WHAT YOU HAVE TO DO: Below is a block of entries, which should be copied verbatim apart from the pictures.

--- EXERCISE DATA Enclosed Below ---

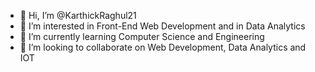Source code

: - 👋 Hi, I’m @KarthickRaghul21
- 👀 I’m interested in Front-End Web Development and in Data Analytics
- 🌱 I’m currently learning Computer Science and Engineering
- 💞️ I’m looking to collaborate on Web Development, Data Analytics and IOT

<!---
KarthickRaghul21/KarthickRaghul21 is a ✨ special ✨ repository because its `README.md` (this file) appears on your GitHub profile.
You can click the Preview link to take a look at your changes.
--->

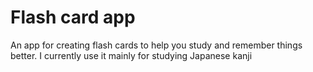 # Flash card app

An app for creating flash cards to help you study and remember things better. I currently use it mainly for studying Japanese kanji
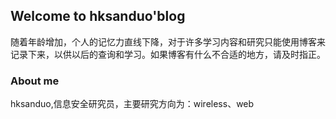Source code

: ## Welcome to hksanduo'blog

随着年龄增加，个人的记忆力直线下降，对于许多学习内容和研究只能使用博客来记录下来，以供以后的查询和学习。如果博客有什么不合适的地方，请及时指正。

### About me
hksanduo,信息安全研究员，主要研究方向为：wireless、web
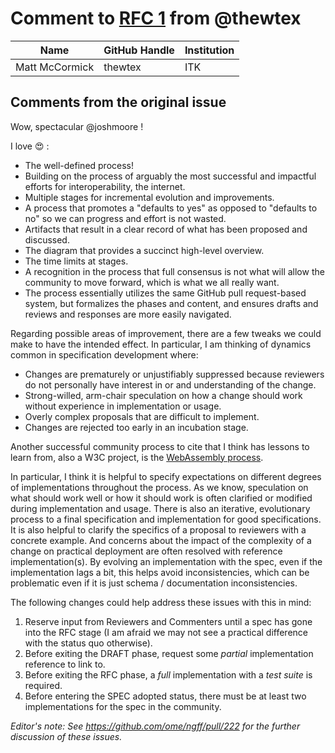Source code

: # Comment to [RFC 1](../1) from @thewtex

| Name                   | GitHub Handle | Institution          |
|------------------------|---------------|----------------------|
| Matt McCormick         | thewtex       | ITK                  |

## Comments from the original issue

Wow, spectacular @joshmoore !

I love :heart_eyes: :

- The well-defined process!
- Building on the process of arguably the most successful and impactful efforts for interoperability, the internet.
- Multiple stages for incremental evolution and improvements.
- A process that promotes a "defaults to yes" as opposed to "defaults to no" so we can progress and effort is not wasted.
- Artifacts that result in a clear record of what has been proposed and discussed.
- The diagram that provides a succinct high-level overview.
- The time limits at stages.
- A recognition in the process that full consensus is not what will allow the community to move forward, which is what we all really want.
- The process essentially utilizes the same GitHub pull request-based system, but formalizes the phases and content, and ensures drafts and reviews and responses are more easily navigated.

Regarding possible areas of improvement, there are a few tweaks we could make
to have the intended effect. In particular, I am thinking of dynamics common in
specification development where:

- Changes are prematurely or unjustifiably suppressed because reviewers do not personally have interest in or and understanding of the change.
- Strong-willed, arm-chair speculation on how a change should work without experience in implementation or usage.
- Overly complex proposals that are difficult to implement.
- Changes are rejected too early in an incubation stage.

Another successful community process to cite that I think has lessons to learn
from, also a W3C project, is the [WebAssembly
process](https://github.com/WebAssembly/meetings/blob/main/process/phases.md).

In particular, I think it is helpful to specify expectations on different
degrees of implementations throughout the process. As we know, speculation on
what should work well or how it should work is often clarified or modified
during implementation and usage. There is also an iterative, evolutionary
process to a final specification and implementation for good specifications. It
is also helpful to clarify the specifics of a proposal to reviewers with a
concrete example. And concerns about the impact of the complexity of a change
on practical deployment are often resolved with reference implementation(s). By
evolving an implementation with the spec, even if the implementation lags a
bit, this helps avoid inconsistencies, which can be problematic even if it is
just schema / documentation inconsistencies.

The following changes could help address these issues with this in mind:

1. Reserve input from Reviewers and Commenters until a spec has gone into the
   RFC stage (I am afraid we may not see a practical difference with the status
   quo otherwise).
2. Before exiting the DRAFT phase, request some *partial* implementation
   reference to link to.
3. Before exiting the RFC phase, a *full* implementation with a *test suite* is
   required.
4. Before entering the SPEC adopted status, there must be at least two
   implementations for the spec in the community.

*Editor's note: See https://github.com/ome/ngff/pull/222 for the further
discussion of these issues.*
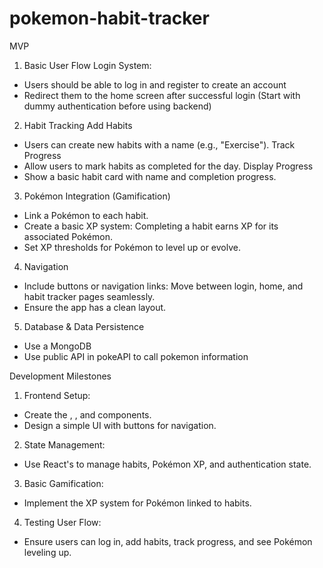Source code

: # pokemon-habit-tracker

MVP
1. Basic User Flow
Login System:
- Users should be able to log in and register to create an account
- Redirect them to the home screen after successful login (Start with dummy authentication before using backend)

2. Habit Tracking
Add Habits
- Users can create new habits with a name (e.g., "Exercise").
Track Progress
- Allow users to mark habits as completed for the day.
Display Progress
- Show a basic habit card with name and completion progress.

3. Pokémon Integration (Gamification)
- Link a Pokémon to each habit.
- Create a basic XP system: Completing a habit earns XP for its associated Pokémon.
- Set XP thresholds for Pokémon to level up or evolve.

4. Navigation
- Include buttons or navigation links: Move between login, home, and habit tracker pages seamlessly.
- Ensure the app has a clean layout.

5. Database & Data Persistence
- Use a MongoDB
- Use public API in pokeAPI to call pokemon information

Development Milestones
1. Frontend Setup:
- Create the , , and  components.
- Design a simple UI with buttons for navigation.
2. State Management:
- Use React's  to manage habits, Pokémon XP, and authentication state.
3. Basic Gamification:
- Implement the XP system for Pokémon linked to habits.
4. Testing User Flow:
- Ensure users can log in, add habits, track progress, and see Pokémon leveling up.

--- End of Enclosed EXERCISE DATA ---

TASK SOLUTION:
Source code

: - 👋 Hi, I’m @KarthickRaghul21
- 👀 I’m interested in Front-End Web Development and in Data Analytics
- 🌱 I’m currently learning Computer Science and Engineering
- 💞️ I’m looking to collaborate on Web Development, Data Analytics and IOT

<!---
KarthickRaghul21/KarthickRaghul21 is a ✨ special ✨ repository because its `README.md` (this file) appears on your GitHub profile.
You can click the Preview link to take a look at your changes.
--->

 # Flash card app

An app for creating flash cards to help you study and remember things better. I currently use it mainly for studying Japanese kanji
Source code

: ## Welcome to hksanduo'blog

随着年龄增加，个人的记忆力直线下降，对于许多学习内容和研究只能使用博客来记录下来，以供以后的查询和学习。如果博客有什么不合适的地方，请及时指正。

### About me
hksanduo,信息安全研究员，主要研究方向为：wireless、web
Source code

: # Comment to [RFC 1](../1) from @thewtex

| Name                   | GitHub Handle | Institution          |
|------------------------|---------------|----------------------|
| Matt McCormick         | thewtex       | ITK                  |

## Comments from the original issue

Wow, spectacular @joshmoore !

I love :heart_eyes: :

- The well-defined process!
- Building on the process of arguably the most successful and impactful efforts for interoperability, the internet.
- Multiple stages for incremental evolution and improvements.
- A process that promotes a "defaults to yes" as opposed to "defaults to no" so we can progress and effort is not wasted.
- Artifacts that result in a clear record of what has been proposed and discussed.
- The diagram that provides a succinct high-level overview.
- The time limits at stages.
- A recognition in the process that full consensus is not what will allow the community to move forward, which is what we all really want.
- The process essentially utilizes the same GitHub pull request-based system, but formalizes the phases and content, and ensures drafts and reviews and responses are more easily navigated.

Regarding possible areas of improvement, there are a few tweaks we could make
to have the intended effect. In particular, I am thinking of dynamics common in
specification development where:

- Changes are prematurely or unjustifiably suppressed because reviewers do not personally have interest in or and understanding of the change.
- Strong-willed, arm-chair speculation on how a change should work without experience in implementation or usage.
- Overly complex proposals that are difficult to implement.
- Changes are rejected too early in an incubation stage.

Another successful community process to cite that I think has lessons to learn
from, also a W3C project, is the [WebAssembly
process](https://github.com/WebAssembly/meetings/blob/main/process/phases.md).

In particular, I think it is helpful to specify expectations on different
degrees of implementations throughout the process. As we know, speculation on
what should work well or how it should work is often clarified or modified
during implementation and usage. There is also an iterative, evolutionary
process to a final specification and implementation for good specifications. It
is also helpful to clarify the specifics of a proposal to reviewers with a
concrete example. And concerns about the impact of the complexity of a change
on practical deployment are often resolved with reference implementation(s). By
evolving an implementation with the spec, even if the implementation lags a
bit, this helps avoid inconsistencies, which can be problematic even if it is
just schema / documentation inconsistencies.

The following changes could help address these issues with this in mind:

1. Reserve input from Reviewers and Commenters until a spec has gone into the
   RFC stage (I am afraid we may not see a practical difference with the status
   quo otherwise).
2. Before exiting the DRAFT phase, request some *partial* implementation
   reference to link to.
3. Before exiting the RFC phase, a *full* implementation with a *test suite* is
   required.
4. Before entering the SPEC adopted status, there must be at least two
   implementations for the spec in the community.

*Editor's note: See https://github.com/ome/ngff/pull/222 for the further
discussion of these issues.*
Source code

: # pokemon-habit-tracker

MVP
1. Basic User Flow
Login System:
- Users should be able to log in and register to create an account
- Redirect them to the home screen after successful login (Start with dummy authentication before using backend)

2. Habit Tracking
Add Habits
- Users can create new habits with a name (e.g., "Exercise").
Track Progress
- Allow users to mark habits as completed for the day.
Display Progress
- Show a basic habit card with name and completion progress.

3. Pokémon Integration (Gamification)
- Link a Pokémon to each habit.
- Create a basic XP system: Completing a habit earns XP for its associated Pokémon.
- Set XP thresholds for Pokémon to level up or evolve.

4. Navigation
- Include buttons or navigation links: Move between login, home, and habit tracker pages seamlessly.
- Ensure the app has a clean layout.

5. Database & Data Persistence
- Use a MongoDB
- Use public API in pokeAPI to call pokemon information

Development Milestones
1. Frontend Setup:
- Create the , , and  components.
- Design a simple UI with buttons for navigation.
2. State Management:
- Use React's  to manage habits, Pokémon XP, and authentication state.
3. Basic Gamification:
- Implement the XP system for Pokémon linked to habits.
4. Testing User Flow:
- Ensure users can log in, add habits, track progress, and see Pokémon leveling up.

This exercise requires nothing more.